U.S. safety regulators are investigating Ford Motor Co.’s Fusion and Mercury Milan sedans from the 2007 to 2009 model years for brakes that may fail in certain conditions, the National Highway Traffic Safety Administration said on Tuesday.
There have been three reported crashes related to this issue, but no injuries, NHTSA and Ford officials said.
The probe was opened on Dec. 20 and involves one of Ford’s most popular models, the Fusion. The Milan is no longer produced.
The probe can lead to a safety recall but is short of one at this point.
A report on the NHTSA website showed that when the sedans go over rough or uneven surfaces, such as a manhole cover, or on slippery roads, the anti-lock braking system may not work properly. This can increase the distance required to stop the cars, heightening the chance of a crash.

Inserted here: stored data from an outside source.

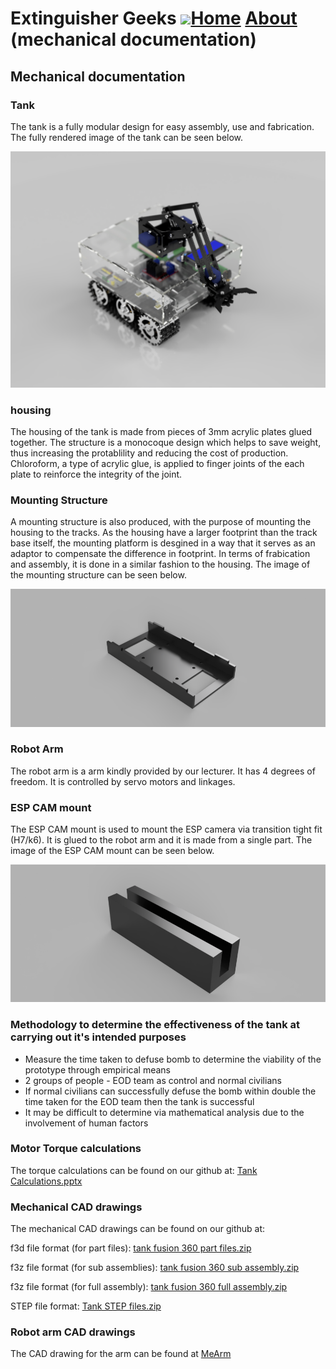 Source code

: # Extinguisher Geeks <img src="https://www.hrlcomp.com/wp-content/uploads/2018/08/Fire-Extinguisher-Training-1350x675.jpg" width="100">[Home](homepage.md)     [About](README.md) (mechanical documentation)

## Mechanical documentation

### Tank
The tank is a fully modular design for easy assembly, use and fabrication. The fully rendered image of the tank can be seen below.

<img src="sweaty tank render.png">

### housing
The housing of the tank is made from pieces of 3mm acrylic plates glued together. The structure is a monocoque design which helps to save weight, thus increasing the protablility and reducing the cost of production. Chloroform, a type of acrylic glue, is applied to finger joints of the each plate to reinforce the integrity of the joint. 


### Mounting Structure
A mounting structure is also produced, with the purpose of mounting the housing to the tracks. As the housing have a larger footprint than the track base itself, the mounting platform is desgined in a way that it serves as an adaptor to compensate the difference in footprint. In terms of frabication and assembly, it is done in a similar fashion to the housing. The image of the mounting structure can be seen below.

<img src="hosuing_mount.png">

### Robot Arm
The robot arm is a arm kindly provided by our lecturer. It has 4 degrees of freedom. It is controlled by servo motors and linkages. 

### ESP CAM mount
The ESP CAM mount is used to mount the ESP camera via transition tight fit (H7/k6). It is glued to the robot arm and it is made from a single part. The image of the ESP CAM mount can be seen below.

<img src="esp cam mount.png">

### Methodology to determine the effectiveness of the tank at carrying out it's intended purposes

- Measure the time taken to defuse bomb to determine the viability of the prototype through empirical means
- 2 groups of people - EOD team as control and normal civilians
- If normal civilians can successfully defuse the bomb within double the time taken for the EOD team then the tank is successful
- It may be difficult to determine via mathematical analysis due to the involvement of human factors


### Motor Torque calculations
The torque calculations can be found on our github  at: <a href="Tank Calculations.pptx">Tank Calculations.pptx</a>

### Mechanical CAD drawings
The mechanical CAD drawings can be found on our github at: 

f3d file format (for part files): <a href="tank fusion 360 part files.zip"> tank fusion 360 part files.zip</a>

f3z file format (for sub assemblies): <a href="tank fusion 360 sub assembly.zip">tank fusion 360 sub assembly.zip</a>

f3z file format (for full assembly): <a href="tank fusion 360 full assembly.zip">tank fusion 360 full assembly.zip</a>

STEP file format: <a href="Tank STEP files.zip"> Tank STEP files.zip</a>

### Robot arm CAD drawings
The CAD drawing for the arm can be found at <a href="https://www.thingiverse.com/thing:993759">MeArm</a>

NHTSA said that in some cases, consumers complained that the brake pedal “goes soft” and often is reported as “going to the floor.” Also, drivers have said their cars have ended up in the flow of traffic when the vehicles did not stop as expected, such as at traffic signals.
Ford said it is cooperating with federal safety officials in the investigation.
The Fusion and Milan from these model years have been involved in several past recalls. The 2006-2011 Fusion and Milan sedans are among the 1.9 million Ford models affected by an ongoing massive Takata Corp. air bag recall that includes more than a dozen automakers.
In addition, 2010 and 2011 Fusion and Milan models were recalled for fuel tanks that may crack.